§ **Work task**
Consider the listing below. Extract exactly the lines from the line containing "There are 16" to the line containing "2 | T1068 |", both included.
****************************************
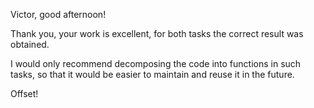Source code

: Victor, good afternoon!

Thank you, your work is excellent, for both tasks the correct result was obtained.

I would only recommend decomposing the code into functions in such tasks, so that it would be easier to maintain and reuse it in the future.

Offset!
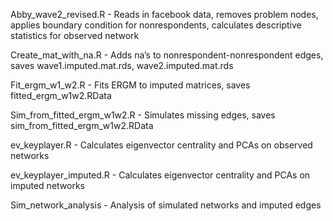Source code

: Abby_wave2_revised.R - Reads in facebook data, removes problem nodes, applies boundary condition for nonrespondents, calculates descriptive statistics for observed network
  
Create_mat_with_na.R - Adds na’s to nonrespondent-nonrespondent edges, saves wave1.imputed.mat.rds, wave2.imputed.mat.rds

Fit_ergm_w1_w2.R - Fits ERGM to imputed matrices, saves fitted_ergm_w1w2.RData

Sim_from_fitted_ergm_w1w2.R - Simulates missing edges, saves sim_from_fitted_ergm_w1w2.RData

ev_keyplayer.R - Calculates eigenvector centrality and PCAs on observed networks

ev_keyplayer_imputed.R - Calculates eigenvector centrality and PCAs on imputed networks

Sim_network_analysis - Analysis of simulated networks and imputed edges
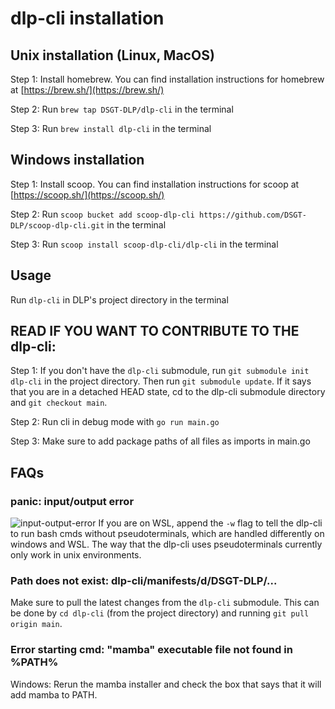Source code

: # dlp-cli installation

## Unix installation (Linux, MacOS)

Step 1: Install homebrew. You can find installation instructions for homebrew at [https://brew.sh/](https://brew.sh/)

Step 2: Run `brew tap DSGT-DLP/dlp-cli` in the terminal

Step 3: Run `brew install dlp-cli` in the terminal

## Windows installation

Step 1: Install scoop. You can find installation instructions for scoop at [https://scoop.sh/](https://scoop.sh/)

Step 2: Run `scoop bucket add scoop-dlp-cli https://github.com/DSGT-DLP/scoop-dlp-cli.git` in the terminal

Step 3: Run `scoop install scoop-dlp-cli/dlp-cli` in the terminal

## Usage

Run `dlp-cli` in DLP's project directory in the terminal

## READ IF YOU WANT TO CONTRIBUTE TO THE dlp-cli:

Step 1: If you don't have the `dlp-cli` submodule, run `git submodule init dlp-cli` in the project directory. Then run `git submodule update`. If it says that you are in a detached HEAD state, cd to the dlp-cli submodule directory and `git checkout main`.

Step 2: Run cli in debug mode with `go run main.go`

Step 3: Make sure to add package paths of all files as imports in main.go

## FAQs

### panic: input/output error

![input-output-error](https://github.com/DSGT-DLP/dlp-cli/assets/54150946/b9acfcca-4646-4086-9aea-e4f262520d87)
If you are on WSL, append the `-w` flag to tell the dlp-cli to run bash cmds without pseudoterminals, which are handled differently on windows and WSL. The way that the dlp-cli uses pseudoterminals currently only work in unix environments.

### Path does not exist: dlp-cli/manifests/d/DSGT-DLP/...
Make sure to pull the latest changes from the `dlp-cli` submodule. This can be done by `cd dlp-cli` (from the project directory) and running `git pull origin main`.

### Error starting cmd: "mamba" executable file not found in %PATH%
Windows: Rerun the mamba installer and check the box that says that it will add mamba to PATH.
****************************************
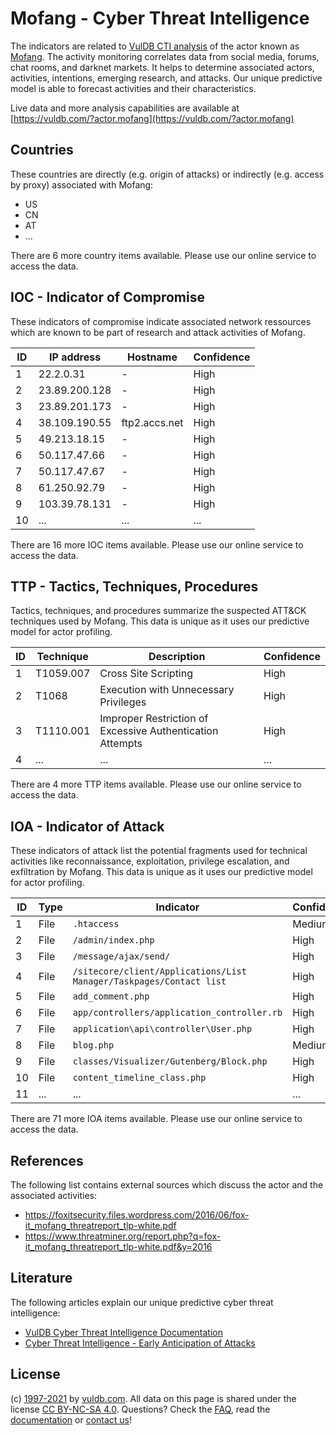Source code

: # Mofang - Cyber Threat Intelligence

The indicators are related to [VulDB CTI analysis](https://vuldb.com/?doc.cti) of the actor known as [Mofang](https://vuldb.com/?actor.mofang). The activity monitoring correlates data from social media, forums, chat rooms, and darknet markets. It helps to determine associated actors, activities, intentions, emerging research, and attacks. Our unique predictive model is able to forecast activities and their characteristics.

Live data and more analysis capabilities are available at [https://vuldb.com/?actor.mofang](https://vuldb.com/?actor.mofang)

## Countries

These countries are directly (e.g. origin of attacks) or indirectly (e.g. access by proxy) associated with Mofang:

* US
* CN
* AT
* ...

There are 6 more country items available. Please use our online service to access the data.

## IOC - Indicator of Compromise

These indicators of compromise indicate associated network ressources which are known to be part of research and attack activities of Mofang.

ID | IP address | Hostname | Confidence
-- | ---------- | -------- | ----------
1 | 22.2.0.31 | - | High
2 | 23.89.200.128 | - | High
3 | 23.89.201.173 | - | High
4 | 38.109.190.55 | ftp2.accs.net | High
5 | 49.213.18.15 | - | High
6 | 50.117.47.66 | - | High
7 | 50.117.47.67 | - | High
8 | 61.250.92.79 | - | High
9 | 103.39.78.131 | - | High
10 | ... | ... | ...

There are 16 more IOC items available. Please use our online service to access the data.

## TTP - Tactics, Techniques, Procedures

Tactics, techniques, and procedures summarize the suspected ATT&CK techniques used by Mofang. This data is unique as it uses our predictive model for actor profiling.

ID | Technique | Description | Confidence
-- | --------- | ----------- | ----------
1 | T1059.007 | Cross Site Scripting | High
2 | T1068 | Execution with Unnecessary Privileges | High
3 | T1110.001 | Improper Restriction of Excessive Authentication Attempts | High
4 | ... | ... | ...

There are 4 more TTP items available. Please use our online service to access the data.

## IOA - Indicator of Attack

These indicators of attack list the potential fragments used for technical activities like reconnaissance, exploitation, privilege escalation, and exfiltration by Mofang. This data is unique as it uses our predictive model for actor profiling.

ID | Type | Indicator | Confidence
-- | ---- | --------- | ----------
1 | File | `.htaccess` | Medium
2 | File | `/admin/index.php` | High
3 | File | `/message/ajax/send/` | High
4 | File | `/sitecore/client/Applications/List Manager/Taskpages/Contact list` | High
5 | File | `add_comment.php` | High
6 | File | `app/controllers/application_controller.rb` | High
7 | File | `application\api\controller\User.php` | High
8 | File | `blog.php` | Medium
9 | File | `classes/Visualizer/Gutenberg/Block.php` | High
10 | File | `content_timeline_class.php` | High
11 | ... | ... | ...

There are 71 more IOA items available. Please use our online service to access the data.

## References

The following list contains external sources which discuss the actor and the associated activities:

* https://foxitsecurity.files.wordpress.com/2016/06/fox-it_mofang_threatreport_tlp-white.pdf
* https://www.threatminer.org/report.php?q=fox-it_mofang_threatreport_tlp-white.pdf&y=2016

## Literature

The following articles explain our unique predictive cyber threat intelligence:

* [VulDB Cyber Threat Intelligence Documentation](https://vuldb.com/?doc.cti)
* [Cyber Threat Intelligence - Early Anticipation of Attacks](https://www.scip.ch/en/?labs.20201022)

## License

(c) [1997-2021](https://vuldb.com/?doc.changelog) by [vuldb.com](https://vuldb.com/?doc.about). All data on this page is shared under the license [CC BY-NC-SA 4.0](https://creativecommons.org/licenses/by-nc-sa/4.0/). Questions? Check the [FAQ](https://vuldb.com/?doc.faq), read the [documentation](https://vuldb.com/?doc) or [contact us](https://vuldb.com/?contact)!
****************************************
§ **Solution for this task**
There are 16 more IOC items available. Please use our online service to access the data.

## TTP - Tactics, Techniques, Procedures

Tactics, techniques, and procedures summarize the suspected ATT&CK techniques used by Mofang. This data is unique as it uses our predictive model for actor profiling.

ID | Technique | Description | Confidence
-- | --------- | ----------- | ----------
1 | T1059.007 | Cross Site Scripting | High
2 | T1068 | Execution with Unnecessary Privileges | High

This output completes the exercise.